What is being asked: Your task is to reproduce, exactly and only, the lines running from the line containing "DE FORMACION :**" to the end of the data below, both included.

(Data excerpts)
::::::::::
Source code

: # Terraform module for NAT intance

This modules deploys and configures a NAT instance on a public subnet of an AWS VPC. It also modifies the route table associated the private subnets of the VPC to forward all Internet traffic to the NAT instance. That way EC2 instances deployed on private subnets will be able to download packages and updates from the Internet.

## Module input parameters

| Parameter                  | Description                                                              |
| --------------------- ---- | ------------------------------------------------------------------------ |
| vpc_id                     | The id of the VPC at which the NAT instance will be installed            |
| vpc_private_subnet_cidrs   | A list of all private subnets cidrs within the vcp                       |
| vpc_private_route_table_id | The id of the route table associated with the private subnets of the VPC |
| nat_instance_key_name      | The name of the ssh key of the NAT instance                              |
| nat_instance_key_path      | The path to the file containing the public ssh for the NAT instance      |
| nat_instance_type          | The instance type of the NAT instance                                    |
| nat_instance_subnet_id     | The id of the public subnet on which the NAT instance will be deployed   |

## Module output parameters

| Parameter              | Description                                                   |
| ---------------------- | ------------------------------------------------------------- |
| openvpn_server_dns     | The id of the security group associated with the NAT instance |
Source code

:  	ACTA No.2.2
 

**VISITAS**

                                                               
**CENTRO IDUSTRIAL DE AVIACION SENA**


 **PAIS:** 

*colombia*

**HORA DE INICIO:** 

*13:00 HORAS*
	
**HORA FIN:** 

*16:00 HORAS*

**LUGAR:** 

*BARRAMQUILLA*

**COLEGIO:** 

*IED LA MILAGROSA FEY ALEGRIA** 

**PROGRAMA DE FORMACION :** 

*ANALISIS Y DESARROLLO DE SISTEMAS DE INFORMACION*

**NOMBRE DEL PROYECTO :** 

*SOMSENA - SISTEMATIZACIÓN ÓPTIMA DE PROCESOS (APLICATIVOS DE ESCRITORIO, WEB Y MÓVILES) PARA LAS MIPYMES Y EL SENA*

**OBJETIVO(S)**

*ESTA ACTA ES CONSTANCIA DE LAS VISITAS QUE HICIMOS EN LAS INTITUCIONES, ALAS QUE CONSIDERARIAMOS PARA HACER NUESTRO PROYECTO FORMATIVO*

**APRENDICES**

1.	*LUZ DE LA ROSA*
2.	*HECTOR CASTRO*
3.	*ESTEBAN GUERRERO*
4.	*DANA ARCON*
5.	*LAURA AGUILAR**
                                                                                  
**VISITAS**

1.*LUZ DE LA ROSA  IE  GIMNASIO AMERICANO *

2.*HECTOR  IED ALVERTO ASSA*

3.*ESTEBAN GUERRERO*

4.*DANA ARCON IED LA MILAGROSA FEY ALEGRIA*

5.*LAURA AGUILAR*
::::::::::
Answer for this exercise:
**PROGRAMA DE FORMACION :** 

*ANALISIS Y DESARROLLO DE SISTEMAS DE INFORMACION*

**NOMBRE DEL PROYECTO :** 

*SOMSENA - SISTEMATIZACIÓN ÓPTIMA DE PROCESOS (APLICATIVOS DE ESCRITORIO, WEB Y MÓVILES) PARA LAS MIPYMES Y EL SENA*

**OBJETIVO(S)**

*ESTA ACTA ES CONSTANCIA DE LAS VISITAS QUE HICIMOS EN LAS INTITUCIONES, ALAS QUE CONSIDERARIAMOS PARA HACER NUESTRO PROYECTO FORMATIVO*

**APRENDICES**

1.	*LUZ DE LA ROSA*
2.	*HECTOR CASTRO*
3.	*ESTEBAN GUERRERO*
4.	*DANA ARCON*
5.	*LAURA AGUILAR**
                                                                                  
**VISITAS**

1.*LUZ DE LA ROSA  IE  GIMNASIO AMERICANO *

2.*HECTOR  IED ALVERTO ASSA*

3.*ESTEBAN GUERRERO*

4.*DANA ARCON IED LA MILAGROSA FEY ALEGRIA*

5.*LAURA AGUILAR*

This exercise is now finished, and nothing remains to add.